Начиная с первых пьес, основанных на документальном материале («Рычи, Китай», «Противогазы»), продолжая биоинтервью («Дэн Ши-Хуа») и заканчивая колхозными очерками («Месяц в деревне»), Третьякова-автора связывают с его героями крайне примечательные и, мы бы сказали, товарищеские отношения, иногда переходящие в соавторство и точно не сводящиеся к «одностороннему акту», направленному на объект или материал (что как раз можно было бы назвать позитивистским отношением). «Работа по живому человеку»[12] велась Третьяковым в конечном счете в ориентации на кантианский императив, при котором другой индивид должен быть не средством, но целью, как, к примеру, Дэн Ши-хуа – автором продолжения своей же собственной (авто)биографии, а не только собеседником – принципиально диалогического жанра биоинтервью. В случае пропаганды газетной фактографии – этого «эпоса наших дней» – Третьяков также систематически возвращается к вопросу «врастания в авторство»:
О какой «Войне и мире» может идти речь, когда ежедневно утром, схватив газету, мы по существу перевертываем новую страницу того изумительнейшего романа, имя которому наша современность. Действующие лица этого романа, его писатели и его читатели – мы сами[13].
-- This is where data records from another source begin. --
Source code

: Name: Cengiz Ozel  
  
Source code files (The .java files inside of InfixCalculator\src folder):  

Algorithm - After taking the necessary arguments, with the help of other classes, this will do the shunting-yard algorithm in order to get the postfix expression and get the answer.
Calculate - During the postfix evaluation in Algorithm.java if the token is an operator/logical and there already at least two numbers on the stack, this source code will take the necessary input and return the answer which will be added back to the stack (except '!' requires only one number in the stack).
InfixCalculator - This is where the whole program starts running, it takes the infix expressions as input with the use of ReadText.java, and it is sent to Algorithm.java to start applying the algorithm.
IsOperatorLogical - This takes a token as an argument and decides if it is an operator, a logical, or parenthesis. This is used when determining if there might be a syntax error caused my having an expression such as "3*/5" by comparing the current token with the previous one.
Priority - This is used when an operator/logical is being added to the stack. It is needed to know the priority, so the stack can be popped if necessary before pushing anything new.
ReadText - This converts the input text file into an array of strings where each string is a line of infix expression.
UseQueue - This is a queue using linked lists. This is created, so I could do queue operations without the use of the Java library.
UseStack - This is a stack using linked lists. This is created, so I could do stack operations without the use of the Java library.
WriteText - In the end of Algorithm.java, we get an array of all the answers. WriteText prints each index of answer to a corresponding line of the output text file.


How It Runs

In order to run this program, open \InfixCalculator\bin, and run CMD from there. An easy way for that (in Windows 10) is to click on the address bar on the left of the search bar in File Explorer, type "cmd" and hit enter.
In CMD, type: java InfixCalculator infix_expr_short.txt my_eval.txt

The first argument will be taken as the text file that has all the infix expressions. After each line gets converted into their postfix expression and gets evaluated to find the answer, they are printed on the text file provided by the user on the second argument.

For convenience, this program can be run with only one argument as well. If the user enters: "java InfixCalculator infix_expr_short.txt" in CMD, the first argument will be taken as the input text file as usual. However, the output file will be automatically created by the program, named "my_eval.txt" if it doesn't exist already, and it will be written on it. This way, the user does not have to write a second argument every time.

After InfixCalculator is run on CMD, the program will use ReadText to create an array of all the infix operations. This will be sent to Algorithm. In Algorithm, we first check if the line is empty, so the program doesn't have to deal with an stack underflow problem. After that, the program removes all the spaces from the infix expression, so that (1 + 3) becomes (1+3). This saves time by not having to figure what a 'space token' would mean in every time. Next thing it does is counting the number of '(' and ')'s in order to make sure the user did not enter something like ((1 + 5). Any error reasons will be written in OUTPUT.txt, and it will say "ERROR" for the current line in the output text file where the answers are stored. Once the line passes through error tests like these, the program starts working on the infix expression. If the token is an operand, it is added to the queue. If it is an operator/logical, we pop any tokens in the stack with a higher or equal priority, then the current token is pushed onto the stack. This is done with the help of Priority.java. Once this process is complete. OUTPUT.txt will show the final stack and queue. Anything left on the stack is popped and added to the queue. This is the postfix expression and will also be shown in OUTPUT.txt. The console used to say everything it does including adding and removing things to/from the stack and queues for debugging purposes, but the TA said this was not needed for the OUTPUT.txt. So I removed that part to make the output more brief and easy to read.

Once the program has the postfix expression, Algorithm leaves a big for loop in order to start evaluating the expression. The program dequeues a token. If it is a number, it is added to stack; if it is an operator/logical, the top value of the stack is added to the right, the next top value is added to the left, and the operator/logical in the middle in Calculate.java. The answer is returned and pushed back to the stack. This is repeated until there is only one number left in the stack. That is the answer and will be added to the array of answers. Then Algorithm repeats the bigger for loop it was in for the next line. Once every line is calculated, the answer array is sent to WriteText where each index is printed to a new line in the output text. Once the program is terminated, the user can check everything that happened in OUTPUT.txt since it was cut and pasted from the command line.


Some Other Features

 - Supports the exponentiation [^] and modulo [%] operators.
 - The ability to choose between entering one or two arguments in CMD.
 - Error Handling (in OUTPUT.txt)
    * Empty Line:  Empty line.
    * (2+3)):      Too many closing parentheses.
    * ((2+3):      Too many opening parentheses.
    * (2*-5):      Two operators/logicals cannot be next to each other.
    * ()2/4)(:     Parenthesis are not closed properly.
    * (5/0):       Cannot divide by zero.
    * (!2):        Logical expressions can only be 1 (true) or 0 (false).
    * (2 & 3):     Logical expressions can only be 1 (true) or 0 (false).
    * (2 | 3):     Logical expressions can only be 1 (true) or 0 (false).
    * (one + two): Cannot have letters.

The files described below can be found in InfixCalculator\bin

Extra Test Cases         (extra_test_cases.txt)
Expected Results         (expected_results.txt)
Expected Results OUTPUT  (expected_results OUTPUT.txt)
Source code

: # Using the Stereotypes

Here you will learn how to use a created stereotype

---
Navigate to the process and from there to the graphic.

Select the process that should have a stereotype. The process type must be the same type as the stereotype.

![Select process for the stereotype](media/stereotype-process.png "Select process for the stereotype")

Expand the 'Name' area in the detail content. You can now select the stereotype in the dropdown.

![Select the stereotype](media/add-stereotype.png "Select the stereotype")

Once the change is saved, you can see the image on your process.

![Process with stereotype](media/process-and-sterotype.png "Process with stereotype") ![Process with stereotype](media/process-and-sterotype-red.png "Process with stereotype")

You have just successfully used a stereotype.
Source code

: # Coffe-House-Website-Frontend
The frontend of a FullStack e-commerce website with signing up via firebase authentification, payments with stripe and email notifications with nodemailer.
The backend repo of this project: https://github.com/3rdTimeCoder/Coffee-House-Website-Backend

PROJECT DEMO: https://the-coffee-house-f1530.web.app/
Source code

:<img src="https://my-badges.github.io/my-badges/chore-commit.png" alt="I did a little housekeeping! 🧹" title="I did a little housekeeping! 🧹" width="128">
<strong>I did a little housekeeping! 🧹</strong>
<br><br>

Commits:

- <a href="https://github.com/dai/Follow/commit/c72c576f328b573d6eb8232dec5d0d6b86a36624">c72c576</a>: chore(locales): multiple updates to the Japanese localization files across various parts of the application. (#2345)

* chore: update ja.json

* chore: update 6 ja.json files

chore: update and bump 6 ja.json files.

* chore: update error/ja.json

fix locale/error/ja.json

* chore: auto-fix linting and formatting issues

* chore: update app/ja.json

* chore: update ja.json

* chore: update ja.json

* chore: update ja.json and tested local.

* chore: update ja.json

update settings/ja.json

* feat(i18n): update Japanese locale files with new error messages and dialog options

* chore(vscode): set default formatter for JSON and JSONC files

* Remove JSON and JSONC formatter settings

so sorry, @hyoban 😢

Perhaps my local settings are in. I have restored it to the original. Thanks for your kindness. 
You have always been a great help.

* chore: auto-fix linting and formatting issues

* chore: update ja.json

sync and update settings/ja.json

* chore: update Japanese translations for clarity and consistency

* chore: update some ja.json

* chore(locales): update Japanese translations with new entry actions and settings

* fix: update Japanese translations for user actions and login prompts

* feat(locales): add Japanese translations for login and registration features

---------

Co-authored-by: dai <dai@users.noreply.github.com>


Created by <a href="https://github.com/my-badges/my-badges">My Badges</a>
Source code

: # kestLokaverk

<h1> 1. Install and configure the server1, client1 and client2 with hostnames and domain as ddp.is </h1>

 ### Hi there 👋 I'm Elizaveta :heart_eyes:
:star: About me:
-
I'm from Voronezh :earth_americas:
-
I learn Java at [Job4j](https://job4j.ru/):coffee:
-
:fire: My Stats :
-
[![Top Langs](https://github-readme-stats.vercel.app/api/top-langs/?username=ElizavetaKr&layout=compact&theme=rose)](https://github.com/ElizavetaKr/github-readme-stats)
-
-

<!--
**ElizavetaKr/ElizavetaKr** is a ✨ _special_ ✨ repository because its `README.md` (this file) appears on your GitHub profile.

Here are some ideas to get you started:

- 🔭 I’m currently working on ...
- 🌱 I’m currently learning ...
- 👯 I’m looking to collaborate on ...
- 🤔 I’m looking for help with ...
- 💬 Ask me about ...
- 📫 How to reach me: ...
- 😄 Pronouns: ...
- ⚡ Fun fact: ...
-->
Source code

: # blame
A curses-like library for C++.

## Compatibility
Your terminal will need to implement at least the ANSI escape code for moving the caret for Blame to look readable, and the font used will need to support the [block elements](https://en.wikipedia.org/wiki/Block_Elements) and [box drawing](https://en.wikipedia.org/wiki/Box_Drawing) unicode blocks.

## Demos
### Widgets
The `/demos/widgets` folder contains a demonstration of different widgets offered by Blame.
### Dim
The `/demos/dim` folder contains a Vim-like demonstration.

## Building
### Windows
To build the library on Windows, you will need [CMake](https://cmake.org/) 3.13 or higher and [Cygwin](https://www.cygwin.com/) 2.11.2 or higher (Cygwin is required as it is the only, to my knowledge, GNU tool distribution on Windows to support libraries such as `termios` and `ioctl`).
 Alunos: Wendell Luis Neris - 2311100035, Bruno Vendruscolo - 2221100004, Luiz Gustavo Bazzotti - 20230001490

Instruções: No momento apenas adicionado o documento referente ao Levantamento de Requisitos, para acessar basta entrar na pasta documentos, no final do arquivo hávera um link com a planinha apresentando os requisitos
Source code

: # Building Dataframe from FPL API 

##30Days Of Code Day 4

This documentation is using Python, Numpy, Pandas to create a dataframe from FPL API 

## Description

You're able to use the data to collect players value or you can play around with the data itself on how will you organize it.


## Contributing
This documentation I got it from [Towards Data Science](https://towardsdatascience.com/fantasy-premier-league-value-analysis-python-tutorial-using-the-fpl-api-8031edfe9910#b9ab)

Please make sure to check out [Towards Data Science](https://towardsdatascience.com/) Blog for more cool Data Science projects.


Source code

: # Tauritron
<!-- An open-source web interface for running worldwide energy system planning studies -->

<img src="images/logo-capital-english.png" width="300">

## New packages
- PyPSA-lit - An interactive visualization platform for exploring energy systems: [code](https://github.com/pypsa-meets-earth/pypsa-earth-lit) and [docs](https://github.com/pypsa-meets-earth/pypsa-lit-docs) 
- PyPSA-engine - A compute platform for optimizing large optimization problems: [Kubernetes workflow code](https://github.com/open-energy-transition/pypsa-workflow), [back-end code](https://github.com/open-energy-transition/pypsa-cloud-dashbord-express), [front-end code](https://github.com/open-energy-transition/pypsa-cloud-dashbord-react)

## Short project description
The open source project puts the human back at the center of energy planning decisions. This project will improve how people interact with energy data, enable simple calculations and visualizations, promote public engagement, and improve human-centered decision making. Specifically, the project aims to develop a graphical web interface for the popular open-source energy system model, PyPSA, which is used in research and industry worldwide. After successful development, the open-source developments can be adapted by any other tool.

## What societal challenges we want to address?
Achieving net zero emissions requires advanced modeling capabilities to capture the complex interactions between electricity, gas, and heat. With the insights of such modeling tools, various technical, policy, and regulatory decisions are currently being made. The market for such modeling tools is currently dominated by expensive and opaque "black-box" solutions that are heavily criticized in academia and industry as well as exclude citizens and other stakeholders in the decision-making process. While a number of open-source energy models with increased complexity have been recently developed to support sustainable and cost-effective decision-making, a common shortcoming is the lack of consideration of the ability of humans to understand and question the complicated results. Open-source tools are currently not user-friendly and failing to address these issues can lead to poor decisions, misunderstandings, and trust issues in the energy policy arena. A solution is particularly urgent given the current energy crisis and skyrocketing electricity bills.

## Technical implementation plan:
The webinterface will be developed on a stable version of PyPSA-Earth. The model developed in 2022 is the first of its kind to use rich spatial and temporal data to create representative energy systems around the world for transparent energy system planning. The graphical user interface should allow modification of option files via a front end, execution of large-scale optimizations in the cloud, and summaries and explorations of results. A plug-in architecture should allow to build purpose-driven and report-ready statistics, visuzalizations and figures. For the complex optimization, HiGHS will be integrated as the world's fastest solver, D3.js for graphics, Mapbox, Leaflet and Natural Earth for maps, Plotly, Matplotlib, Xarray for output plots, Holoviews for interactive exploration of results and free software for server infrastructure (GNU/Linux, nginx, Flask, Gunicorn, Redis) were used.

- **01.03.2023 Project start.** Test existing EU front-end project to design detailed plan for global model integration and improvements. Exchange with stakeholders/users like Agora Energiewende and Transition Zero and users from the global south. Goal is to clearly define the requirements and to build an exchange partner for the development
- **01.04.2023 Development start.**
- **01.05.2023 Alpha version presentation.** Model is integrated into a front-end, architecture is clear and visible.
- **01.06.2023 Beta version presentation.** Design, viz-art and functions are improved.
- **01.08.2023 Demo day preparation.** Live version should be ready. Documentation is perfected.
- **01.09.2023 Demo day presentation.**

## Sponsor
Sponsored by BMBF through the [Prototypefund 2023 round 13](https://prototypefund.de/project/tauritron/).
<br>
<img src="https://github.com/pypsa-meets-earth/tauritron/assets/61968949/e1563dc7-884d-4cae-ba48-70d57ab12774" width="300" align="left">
«Действующие лица романа» далеко не всегда «его писатели и читатели» – такое совмещение могло иметь место в редких металептических экспериментах и начинает систематически происходить только в модернистской метапрозе. Если «действующие лица» попадают сюда скорее из лексикона ранних театральных экспериментов Третьякова, чем из теории прозы и повествования, то новым в «нашем эпосе» в сравнении с драмой становится то, что устранялась фигура вненаходимого автора, драматурга, а герои-читатели получали право самоуправления на письме.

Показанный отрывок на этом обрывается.